As much as I want nonpartisan and cooperative action in Congress, I find myself in this “us opposing them” state of mind. These times are chaotic, but I believe that my views on public issues and civil rhetoric are shared by the majority of our country. As the following chart demonstrates, ongoing critical decisions in governance must be made amid an extreme divergence of views.
1) Support Russia
2) Minimal concern for environment and deny climate change
3) Support the NRA and add more police officers to the force
4) Promote private health care
5) Prohibit abortion
6) Edit history and ban numerous school books and teaching topics
7) Close borders to asylum seekers
8) Support white supremacy
9) Spread hate and fear
10) Support Supreme Court’s refusal to adopt a code of ethics
11) Limit minority voting with eligibility restrictions and curbing access to polls
12) Promote an autocratic government
13) Refuse to abide by the Constitution
1) Support Ukraine
2) Invest in green energy and take measures to protect the environment
3) Seek solutions to quell violence and establish reasonable gun regulations
4) Promote affordable public health care
5) Support women’s right of choice
6) Provide truth in history and access to all books
7) Keep borders open to asylum seekers
8) Criminalize racism
9) Curb the rhetoric of hate and fear
10) Require ethics code compliance for all justices, judges and lawyers
11) Shore up the 15th Amendment, assuring the right to vote for all citizens
12) Promote democracy
13) Pledge to support the Constitution
I am sure many of you have additional priorities for which you’d want government involvement. My priority is voting rights. Without free access to the pools, fair elections, and lawful and unrestricted balloting for all citizens, there can be no democracy. Yet voting rights have been a problem for over 150 years. Time and time again, voting rights have been reaffirmed, and then those whom I call “them” have found ways to chip away with restrictions that curtail access to the polls for minority and non-white citizens.

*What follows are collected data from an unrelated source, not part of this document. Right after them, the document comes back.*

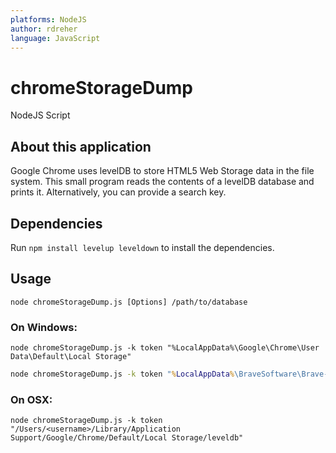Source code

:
 ```yaml
---
platforms: NodeJS 
author: rdreher 
language: JavaScript 
---
```


# chromeStorageDump
NodeJS Script

## About this application
Google Chrome uses levelDB to store HTML5 Web Storage data in the file system. This small program reads the contents of a levelDB database and prints it. Alternatively, you can provide a search key.

## Dependencies
Run `npm install levelup leveldown` to install the dependencies.

## Usage
`node chromeStorageDump.js [Options] /path/to/database`

### On Windows:
`node chromeStorageDump.js -k token "%LocalAppData%\Google\Chrome\User Data\Default\Local Storage"`

```cmd
node chromeStorageDump.js -k token "%LocalAppData%\BraveSoftware\Brave-Browser\User Data\Default\Local Storage\leveldb"
```



### On OSX:
`node chromeStorageDump.js -k token "/Users/<username>/Library/Application Support/Google/Chrome/Default/Local Storage/leveldb"`
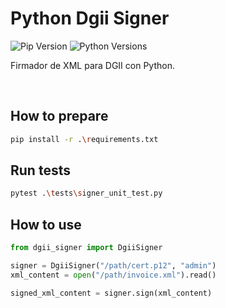 # Python Dgii Signer

<p align="left">
  <img src="https://img.shields.io/badge/pip-23.2.1-orange" alt="Pip Version">
  <img src="https://img.shields.io/badge/python-3.8%20%7C%203.9%20%7C%203.10%20%7C%203.11%20%7C%203.12%20%7C%203.13-blue" alt="Python Versions">
</p>

Firmador de XML para DGII con Python.

<br />

## How to prepare
```Bash
pip install -r .\requirements.txt
```

## Run tests
```Bash
pytest .\tests\signer_unit_test.py
```

## How to use
```Python
from dgii_signer import DgiiSigner

signer = DgiiSigner("/path/cert.p12", "admin")
xml_content = open("/path/invoice.xml").read()

signed_xml_content = signer.sign(xml_content)
```
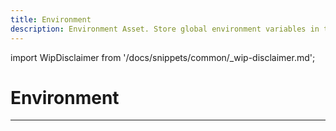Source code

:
 ```yaml
---
title: Environment
description: Environment Asset. Store global environment variables in this Asset.
---
```


import WipDisclaimer from '/docs/snippets/common/_wip-disclaimer.md';

# Environment

---

<WipDisclaimer></WipDisclaimer>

In March of 1965, my husband Marty and I felt strongly about supporting the fervent efforts of John Lewis and others to secure full voting rights for African Americans. We went to Alabama and joined the throng peacefully marching in Selma. On Saturday March 6, however, we were frightened as we watched a fully-armed militia amass alongside us. With some feelings of guilt, Marty and I left the march before our worst fears were sadly actualized the next day, on Bloody Sunday. Many were injured and some were killed that day. Although this nightmare took place, it spurred the passage of the Voting Rights Act of 1965 three months later. “Us” versus “them” aside, the bill passed by a unanimous vote!
So here we are in 2023, and we are yet again wrestling with this same issue. “Us” versus “them” continues. I ask that “us” urge our legislators to buffer, not weaken, voting rights, the very foundation of democratic governance. Fortunately, our country is still populated with more of “us” than “them.” Let’s add to our ranks, heartened by the knowledge that we are on the side of the angels of Bloody Sunday.
Harriet Hausman is a longtime resident of River Forest and, at 99, likely the oldest weekly newspaper columnist in the U.S., if not the world.